* **EXERCISE PROMPT**
The response must contain every line below in which "your" appears.

* **LISTED ENTRIES**
============

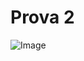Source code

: # Prova 2
![Image](https://photos.google.com/album/AF1QipNt4BBXuXmde3Fe7npPuKcqA0tlqT1Olr5F7ms/photo/AF1QipPAEBl4f_PcRsZWGMbNWhNLfG0Jc5R16jB1iDI?hl=ca)
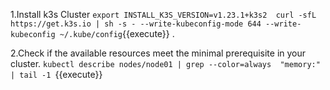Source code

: 1.Install k3s Cluster `export INSTALL_K3S_VERSION=v1.23.1+k3s2  curl -sfL https://get.k3s.io | sh -s - --write-kubeconfig-mode 644 --write-kubeconfig ~/.kube/config`{{execute}} .



2.Check if the available resources meet the minimal prerequisite in your cluster.
`kubectl describe nodes/node01 | grep --color=always  "memory:" | tail -1 `{{execute}}
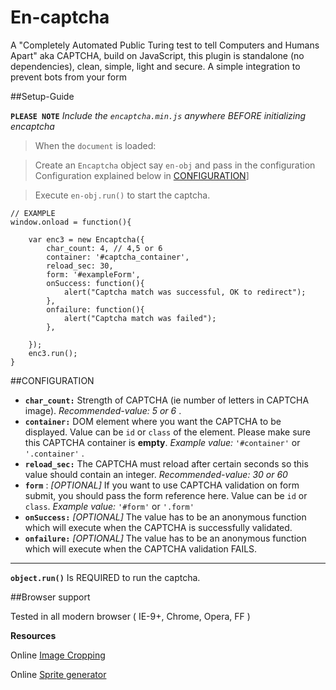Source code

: # En-captcha 
A "Completely Automated Public Turing test to tell Computers and Humans Apart" aka CAPTCHA, build on JavaScript, this plugin is standalone (no dependencies), clean, simple, light and secure. A simple integration to prevent bots from your form


##Setup-Guide

**`PLEASE NOTE`** *Include the `encaptcha.min.js` anywhere BEFORE initializing encaptcha* 

> When the `document` is loaded: 

> Create an `Encaptcha` object say `en-obj` and pass in the configuration Configuration explained below in [CONFIGURATION](#CONFIGURATION)]

> Execute `en-obj.run()` to start the captcha.

	// EXAMPLE
	window.onload = function(){

		var enc3 = new Encaptcha({
			char_count: 4, // 4,5 or 6
			container: '#captcha_container',
			reload_sec: 30,
			form: '#exampleForm',
			onSuccess: function(){
				alert("Captcha match was successful, OK to redirect");
			},
			onfailure: function(){
				alert("Captcha match was failed");
			},

		});
		enc3.run();
	}		

##CONFIGURATION

* **`char_count:`** Strength of CAPTCHA (ie number of letters in CAPTCHA image). *Recommended-value: 5 or 6* .
* **`container:`**  DOM element where you want the CAPTCHA to be displayed. Value can be `id` or `class` of the element. Please make sure this CAPTCHA container is **empty**.  *Example value:* `'#container'` or `'.container'` .  
* **`reload_sec:`** The CAPTCHA must reload after certain seconds so this value should contain an integer. *Recommended-value: 30 or 60*
* **`form`** : *[OPTIONAL]* If you want to use CAPTCHA validation on form submit, you should pass the form reference here. Value can be `id` or `class`. *Example value:* `'#form'` or `'.form'` 
* **`onSuccess:`**  *[OPTIONAL]* The value has to be an anonymous function which will execute when the CAPTCHA is successfully validated.
* **`onfailure:`**  *[OPTIONAL]* The value has to be an anonymous function which will execute when the CAPTCHA validation FAILS.

---------------------------------------------------

**`object.run()`** Is REQUIRED to run the captcha.


##Browser support

Tested in all modern browser ( IE-9+, Chrome, Opera, FF )

**Resources**

 Online [Image Cropping](http://croppiconline.com/en)

 Online [Sprite generator](https://www.leshylabs.com/apps/sstool)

============

* **SOLUTION FOR THIS EXERCISE**
2.Check if the available resources meet the minimal prerequisite in your cluster.
A "Completely Automated Public Turing test to tell Computers and Humans Apart" aka CAPTCHA, build on JavaScript, this plugin is standalone (no dependencies), clean, simple, light and secure. A simple integration to prevent bots from your form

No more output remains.